Cada parcela deste mundo é propriedade de um Estado ou de um particular. Este roubo social que é a apropriação exclusiva do solo, se encontra materializada na onipresença de muros, barreiras, e fronteiras... São as marcas visíveis desta separação que invade tudo. 

Mas ao mesmo tempo, a unificação do espaço, de acordo com os interesses da cultura mercante, é o grande objetivo da nossa triste época. O mundo deve transformar-se em uma imensa autopista, racionalizada ao extremo, para facilitar o transporte das mercadorias. Todo obstáculo, natural ou humano, deve ser destruído.

O ambiente onde se aglomera esta massa servil é o fiel reflexo de sua vida: se assemelha a jaulas, a prisões, a cavernas. Porém contrariamente aos escravos e aos prisioneiros, o explorado dos tempos modernos deve pagar por sua jaula.

““Porque não é o homem mas o mundo que se tornou um anormal.”
Antonin Artaud

Capítulo IV: A mercadoria
“A primeira vista, a mercadoria parece uma coisa simples, trivial, evidente, porém, analisando-a, vê-se complicada, dotada de sutilezas metafísicas e discussões teológicas.”

O Capital, Karl Marx, capítulo I, livro 4

E é neste lugar estreito e lúgubre, onde o escravo moderno acumula as novas mercadorias que deveriam, segundo as mensagens publicitárias onipresentes, trazer-lhe a felicidade e a plenitude. Porém quanto mais acumula mercadorias, mais ele se afasta da oportunidade de ser feliz.
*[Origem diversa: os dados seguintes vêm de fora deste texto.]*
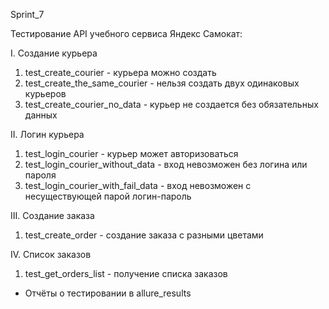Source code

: Sprint_7

Тестирование API учебного сервиса Яндекс Самокат:

I. Создание курьера
1. test_create_courier - курьера можно создать
2. test_create_the_same_courier - нельзя создать двух одинаковых курьеров
3. test_create_courier_no_data - курьер не создается без обязательных данных

II. Логин курьера
1. test_login_courier - курьер может авторизоваться
2. test_login_courier_without_data - вход невозможен без логина или пароля
3. test_login_courier_with_fail_data - вход невозможен c несуществующей парой логин-пароль

III. Создание заказа
1. test_create_order - создание заказа с разными цветами

IV. Список заказов
1. test_get_orders_list - получение списка заказов

- Отчёты о тестировании в allure_results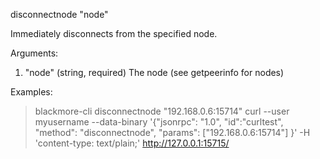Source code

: disconnectnode "node" 

Immediately disconnects from the specified node.

Arguments:
1. "node"     (string, required) The node (see getpeerinfo for nodes)

Examples:
> blackmore-cli disconnectnode "192.168.0.6:15714"
> curl --user myusername --data-binary '{"jsonrpc": "1.0", "id":"curltest", "method": "disconnectnode", "params": ["192.168.0.6:15714"] }' -H 'content-type: text/plain;' http://127.0.0.1:15715/

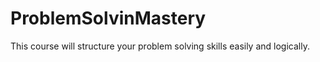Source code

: # ProblemSolvinMastery
This course will structure your problem solving skills easily and logically.
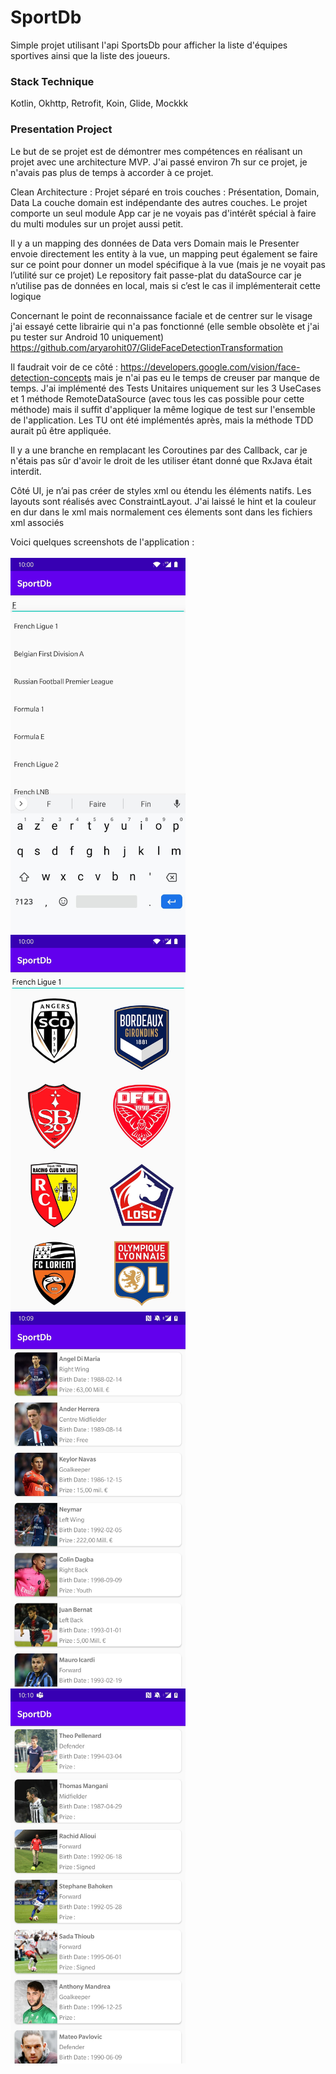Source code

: # SportDb
Simple projet utilisant l'api SportsDb pour afficher la liste d'équipes sportives ainsi que la liste des joueurs.

### Stack Technique

Kotlin, Okhttp, Retrofit, Koin, Glide, Mockkk

### Presentation Project

Le but de se projet est de démontrer mes compétences en réalisant un projet avec une architecture MVP.
J'ai passé environ 7h sur ce projet, je n'avais pas plus de temps à accorder à ce projet.

Clean Architecture : 
Projet séparé en trois couches : Présentation, Domain, Data
La couche domain est indépendante des autres couches.
Le projet comporte un seul module App car je ne voyais pas d'intérêt spécial à faire du multi modules sur un projet aussi petit.

Il y a un mapping des données de Data vers Domain mais le Presenter envoie directement les entity à la vue, un mapping peut également se faire sur ce point pour donner un model spécifique à la vue (mais je ne voyait pas l’utilité sur ce projet)
Le repository fait passe-plat du dataSource car je n’utilise pas de données en local, mais si c’est le cas il implémenterait cette logique

Concernant le point de reconnaissance faciale et de centrer sur le visage j'ai essayé cette librairie qui n'a pas fonctionné (elle semble obsolète et j'ai pu tester sur Android 10 uniquement) 
https://github.com/aryarohit07/GlideFaceDetectionTransformation

Il faudrait voir de ce côté : https://developers.google.com/vision/face-detection-concepts mais je n'ai pas eu le temps de creuser par manque de temps.
J'ai implémenté des Tests Unitaires uniquement sur les 3 UseCases et 1 méthode RemoteDataSource (avec tous les cas possible pour cette méthode) mais il suffit d'appliquer la même logique de test sur l'ensemble de l'application.
Les TU ont été implémentés après, mais la méthode TDD aurait pû être appliquée.

Il y a une branche en remplacant les Coroutines par des Callback, car je n'étais pas sûr d'avoir le droit de les utiliser étant donné que RxJava était interdit.

Côté UI, je n’ai pas créer de styles xml ou étendu les éléments natifs. Les layouts sont réalisés avec ConstraintLayout.
J'ai laissé le hint et la couleur en dur dans le xml mais normalement ces élements sont dans les fichiers xml associés


Voici quelques screenshots de l'application :
<br/>
<br/>
<img src="https://github.com/vincent-etienne/SportDb/blob/develop-coroutines/pictures/img_auto_completion.jpg" width="280" height="600">
<img src="https://github.com/vincent-etienne/SportDb/blob/develop-coroutines/pictures/img_equipes.jpg" width="280" height="600">
<img src="https://github.com/vincent-etienne/SportDb/blob/develop-coroutines/pictures/img_cas_full.jpg" width="280" height="600">
<img src="https://github.com/vincent-etienne/SportDb/blob/develop-coroutines/pictures/img_cas_empty.jpg" width="280" height="600">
“Que aproveita ao homem ganhar o mundo inteiro e perder a sua alma?
Marcos 8, 36

A mercadoria, ideológica por essência, despoja de seu trabalho aquele que a produz e despoja de sua vida aquele que a consume. No sistema econômico dominante, já não é mais a demanda que condiciona a oferta, mas a oferta que determina a demanda. Então é assim que de maneira periódica, surgem novas necessidades que são rapidamente consideradas como vitais para a maioria da população: primeiro foi o radio, depois o carro, a televisão, o computador e agora o telefone celular.

Todas estas mercadorias, distribuídas massivamente em um curto lapso de tempo, modificam profundamente as relações humanas: servem por um lado para isolar os homens um pouco mais de seu semelhante e por outro a difundir as mensagens dominantes do sistema. As coisas que se possuem acabam por possuir-nos.

Capítulo V: A Alimentação
“O que vem a ser alimento para um é veneno para o outro.”
Paracelso

Porém é quando se alimenta que o escravo moderno ilustra melhor o estado de decadência em que se encontra. Dispondo de um tempo cada vez mais limitado para preparar a comida que ingurgita, ele se vê obrigado a engolir rápido o que a indústria agroquímica produz, errando pelos supermercados à procura dos ersatzes que a sociedade da falsa abundância consenti em dar-lhe. Ai ainda, só lhe resta a ilusão da escolha. A abundância dos produtos alimentícios apenas dissimula sua degradação e sua falsificação. Não são mais que organismos geneticamente modificados, uma mistura de colorantes e conservantes, de pesticidas, de hormônios e de outras tantas invenções da modernidade. O prazer imediato é a regra do modo de alimentação dominante, também é a regra de todas as formas de consumo. E as conseqüências que ilustram esta forma de alimentação se vêem em todas as partes.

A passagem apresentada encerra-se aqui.